• Data for this task
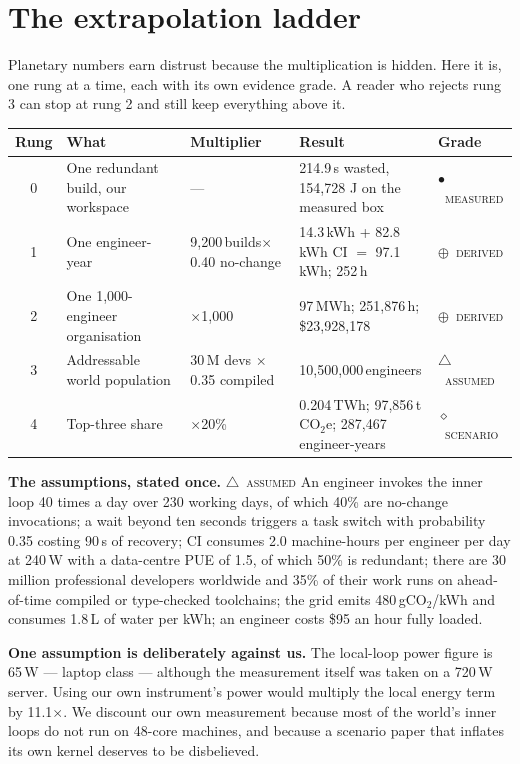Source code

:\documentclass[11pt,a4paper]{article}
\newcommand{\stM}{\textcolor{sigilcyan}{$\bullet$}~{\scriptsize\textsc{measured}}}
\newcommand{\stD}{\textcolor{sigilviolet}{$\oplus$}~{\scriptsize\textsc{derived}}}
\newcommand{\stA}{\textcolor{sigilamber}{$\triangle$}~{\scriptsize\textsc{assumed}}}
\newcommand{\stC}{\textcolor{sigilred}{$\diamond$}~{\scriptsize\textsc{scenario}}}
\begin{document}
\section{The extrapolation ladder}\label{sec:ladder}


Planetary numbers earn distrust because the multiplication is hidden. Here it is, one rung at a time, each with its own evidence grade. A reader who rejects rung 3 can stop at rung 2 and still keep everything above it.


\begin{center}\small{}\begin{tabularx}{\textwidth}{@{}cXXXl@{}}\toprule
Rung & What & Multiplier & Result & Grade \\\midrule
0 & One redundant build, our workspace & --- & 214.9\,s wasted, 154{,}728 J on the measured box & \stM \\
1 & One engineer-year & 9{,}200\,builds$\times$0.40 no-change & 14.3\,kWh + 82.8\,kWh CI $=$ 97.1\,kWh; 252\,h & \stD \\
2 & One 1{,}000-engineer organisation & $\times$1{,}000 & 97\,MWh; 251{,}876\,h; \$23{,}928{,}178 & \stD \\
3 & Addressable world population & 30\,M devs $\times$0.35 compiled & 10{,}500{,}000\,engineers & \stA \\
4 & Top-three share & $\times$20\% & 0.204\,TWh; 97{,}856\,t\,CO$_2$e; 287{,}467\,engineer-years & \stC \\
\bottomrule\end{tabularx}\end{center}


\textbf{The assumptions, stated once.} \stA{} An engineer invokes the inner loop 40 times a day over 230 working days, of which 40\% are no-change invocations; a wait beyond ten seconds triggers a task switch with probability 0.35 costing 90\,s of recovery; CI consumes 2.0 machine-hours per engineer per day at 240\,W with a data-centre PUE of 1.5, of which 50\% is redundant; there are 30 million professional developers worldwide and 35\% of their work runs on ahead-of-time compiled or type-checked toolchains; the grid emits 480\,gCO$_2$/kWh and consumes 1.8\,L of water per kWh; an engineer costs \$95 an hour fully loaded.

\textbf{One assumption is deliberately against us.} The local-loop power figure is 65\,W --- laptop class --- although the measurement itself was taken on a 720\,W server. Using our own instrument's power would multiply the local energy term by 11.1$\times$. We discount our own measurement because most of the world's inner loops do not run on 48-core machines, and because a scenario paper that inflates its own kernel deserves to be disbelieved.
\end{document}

• What the exercise asks
Without any of the pictures, set the entries down again exactly as written.

• Task answer
Source code

:\documentclass[11pt,a4paper]{article}
\newcommand{\stM}{\textcolor{sigilcyan}{$\bullet$}~{\scriptsize\textsc{measured}}}
\newcommand{\stD}{\textcolor{sigilviolet}{$\oplus$}~{\scriptsize\textsc{derived}}}
\newcommand{\stA}{\textcolor{sigilamber}{$\triangle$}~{\scriptsize\textsc{assumed}}}
\newcommand{\stC}{\textcolor{sigilred}{$\diamond$}~{\scriptsize\textsc{scenario}}}
\begin{document}
\section{The extrapolation ladder}\label{sec:ladder}


Planetary numbers earn distrust because the multiplication is hidden. Here it is, one rung at a time, each with its own evidence grade. A reader who rejects rung 3 can stop at rung 2 and still keep everything above it.


\begin{center}\small{}\begin{tabularx}{\textwidth}{@{}cXXXl@{}}\toprule
Rung & What & Multiplier & Result & Grade \\\midrule
0 & One redundant build, our workspace & --- & 214.9\,s wasted, 154{,}728 J on the measured box & \stM \\
1 & One engineer-year & 9{,}200\,builds$\times$0.40 no-change & 14.3\,kWh + 82.8\,kWh CI $=$ 97.1\,kWh; 252\,h & \stD \\
2 & One 1{,}000-engineer organisation & $\times$1{,}000 & 97\,MWh; 251{,}876\,h; \$23{,}928{,}178 & \stD \\
3 & Addressable world population & 30\,M devs $\times$0.35 compiled & 10{,}500{,}000\,engineers & \stA \\
4 & Top-three share & $\times$20\% & 0.204\,TWh; 97{,}856\,t\,CO$_2$e; 287{,}467\,engineer-years & \stC \\
\bottomrule\end{tabularx}\end{center}


\textbf{The assumptions, stated once.} \stA{} An engineer invokes the inner loop 40 times a day over 230 working days, of which 40\% are no-change invocations; a wait beyond ten seconds triggers a task switch with probability 0.35 costing 90\,s of recovery; CI consumes 2.0 machine-hours per engineer per day at 240\,W with a data-centre PUE of 1.5, of which 50\% is redundant; there are 30 million professional developers worldwide and 35\% of their work runs on ahead-of-time compiled or type-checked toolchains; the grid emits 480\,gCO$_2$/kWh and consumes 1.8\,L of water per kWh; an engineer costs \$95 an hour fully loaded.

\textbf{One assumption is deliberately against us.} The local-loop power figure is 65\,W --- laptop class --- although the measurement itself was taken on a 720\,W server. Using our own instrument's power would multiply the local energy term by 11.1$\times$. We discount our own measurement because most of the world's inner loops do not run on 48-core machines, and because a scenario paper that inflates its own kernel deserves to be disbelieved.
\end{document}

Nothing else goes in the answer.